Mature medical students hit by student loan rules
Research shows mature students with life experience make the best doctors, yet new student loan rules are set to put medical studies out of their financial reach.
Medical students have been protesting against a policy that restricts student loan eligibility to seven years over a lifetime. The policy, introduced in 2011, means postgraduate students will not be able to continue accessing loans.
University of Otago researchers investigated the performance of students who entered medical school after they had already completed at least one degree and also had significant work experience.
The older students made up 5 per cent of those who studied medicine at the University of Otago, but turned out to be the kind of well-rounded doctors New Zealand needed the research showed.
New Zealand Medical Students' Association president Phillip Chao said the cap was discriminatory for all postgraduate students, especially mature students wanting to be doctors.
The Otago study found mature students were more likely to still be working in New Zealand 10 years after graduating. Up to 40 per cent of New Zealand-trained doctors were not registered with the New Zealand Medical Council 10 years after graduating, and were likely to be working overseas.
Researcher Professor Paul Glue said mature students "did incredibly well academically" and "added maturity and diversity to medical classes".

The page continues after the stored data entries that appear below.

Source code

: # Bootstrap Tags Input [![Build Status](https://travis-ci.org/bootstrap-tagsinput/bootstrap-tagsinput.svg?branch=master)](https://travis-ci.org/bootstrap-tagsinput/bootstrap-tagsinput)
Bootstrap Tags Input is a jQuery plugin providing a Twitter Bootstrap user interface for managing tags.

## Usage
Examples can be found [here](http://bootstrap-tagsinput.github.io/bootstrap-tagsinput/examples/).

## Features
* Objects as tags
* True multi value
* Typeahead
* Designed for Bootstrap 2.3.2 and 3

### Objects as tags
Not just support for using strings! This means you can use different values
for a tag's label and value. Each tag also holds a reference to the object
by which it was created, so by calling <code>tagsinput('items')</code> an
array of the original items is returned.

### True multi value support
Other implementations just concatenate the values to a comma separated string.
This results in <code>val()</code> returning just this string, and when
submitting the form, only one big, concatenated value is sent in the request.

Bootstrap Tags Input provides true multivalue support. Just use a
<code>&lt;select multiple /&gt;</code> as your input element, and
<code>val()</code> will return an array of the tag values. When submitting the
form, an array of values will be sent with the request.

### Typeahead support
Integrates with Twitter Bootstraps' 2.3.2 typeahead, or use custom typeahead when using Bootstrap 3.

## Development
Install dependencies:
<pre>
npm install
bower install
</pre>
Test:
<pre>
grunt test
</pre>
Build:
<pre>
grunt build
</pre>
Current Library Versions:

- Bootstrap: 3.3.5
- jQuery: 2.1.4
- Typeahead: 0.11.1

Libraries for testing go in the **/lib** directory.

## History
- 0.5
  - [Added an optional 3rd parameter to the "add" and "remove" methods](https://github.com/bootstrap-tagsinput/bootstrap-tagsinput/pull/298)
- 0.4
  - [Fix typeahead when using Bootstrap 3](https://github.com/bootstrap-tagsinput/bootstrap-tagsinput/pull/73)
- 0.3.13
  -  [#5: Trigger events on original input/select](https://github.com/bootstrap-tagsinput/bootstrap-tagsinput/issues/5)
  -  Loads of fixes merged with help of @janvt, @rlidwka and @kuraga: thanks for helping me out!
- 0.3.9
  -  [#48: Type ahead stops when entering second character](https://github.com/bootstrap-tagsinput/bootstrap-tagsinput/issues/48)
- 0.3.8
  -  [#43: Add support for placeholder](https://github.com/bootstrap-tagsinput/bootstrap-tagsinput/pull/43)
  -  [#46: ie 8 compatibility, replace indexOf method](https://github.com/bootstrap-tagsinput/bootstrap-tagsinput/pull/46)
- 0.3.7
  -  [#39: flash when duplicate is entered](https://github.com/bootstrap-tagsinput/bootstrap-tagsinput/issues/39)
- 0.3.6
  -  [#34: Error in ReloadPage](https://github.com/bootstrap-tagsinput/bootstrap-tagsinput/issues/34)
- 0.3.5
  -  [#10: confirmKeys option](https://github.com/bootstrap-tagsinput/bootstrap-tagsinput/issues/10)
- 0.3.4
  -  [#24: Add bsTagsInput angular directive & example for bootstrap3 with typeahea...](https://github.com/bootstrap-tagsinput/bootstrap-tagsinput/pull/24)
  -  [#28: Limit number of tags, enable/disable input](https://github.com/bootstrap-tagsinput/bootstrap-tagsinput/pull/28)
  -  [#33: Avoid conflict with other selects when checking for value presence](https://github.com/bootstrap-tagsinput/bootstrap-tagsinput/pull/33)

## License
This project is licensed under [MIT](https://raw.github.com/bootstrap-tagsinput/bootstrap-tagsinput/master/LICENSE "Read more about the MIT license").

They were also more likely to go into general practice.
Dr Rita Banhalmi, originally from Hungary, moved to New Zealand to study at Otago. She completed a Bachelor of Arts and a Bachelor of Sciences before she was accepted into Dunedin School of Medicine 14 years ago.
"In the meantime, life happened," she said.
"I married, and had a child. I'd always wanted to study medicine, but I knew I wouldn't be able to fulfil the demands of a medical course while my son was young."
Banhalmi was 28 when she was ready to commit to studying medicine.
"It wasn't easy, but if you put your mind to it and if you're determined, then you'll be able to do it," she said.
Glue worried that people such as Banhalmi might be deterred from studying medicine because they would not have access to a student loan after their seventh year.
"I'm not a fan of the [loan] cap," he said.
"If it could be waived in certain conditions, this would be one of those conditions. I would hate to think that really suitable people who tick all the boxes would be limited by lack of funding."
Executive chairman of Health Workforce New Zealand Professor Des Gorman said doctors' "generous remuneration" mitigated the seemingly unfair loan cap.
"One of the things I say to medical students is that for every one of them, there are 10 applicants," he said.
"Their course is a great privilege."
Education Minister Steven Joyce defended the loan cap.
He said students who did a three-year undergraduate degree and then a medical degree would have access to government funding until the end of the second-last year of study. For their final year, they were entitled to the medical trainee intern grant of $26,756.
However, researcher William Shelker said most students would save the grant and put it towards their overseas working experience.
Joyce said taxpayers provide a "very high level of subsidy to medical students".
The Otago study, which was published in the New Zealand Medical Journal last month, was part of an ongoing investigation into medical school admission criteria.
The research was funded by the Otago Medical Research Foundation, Friends of Otago Medical School, and Medicus.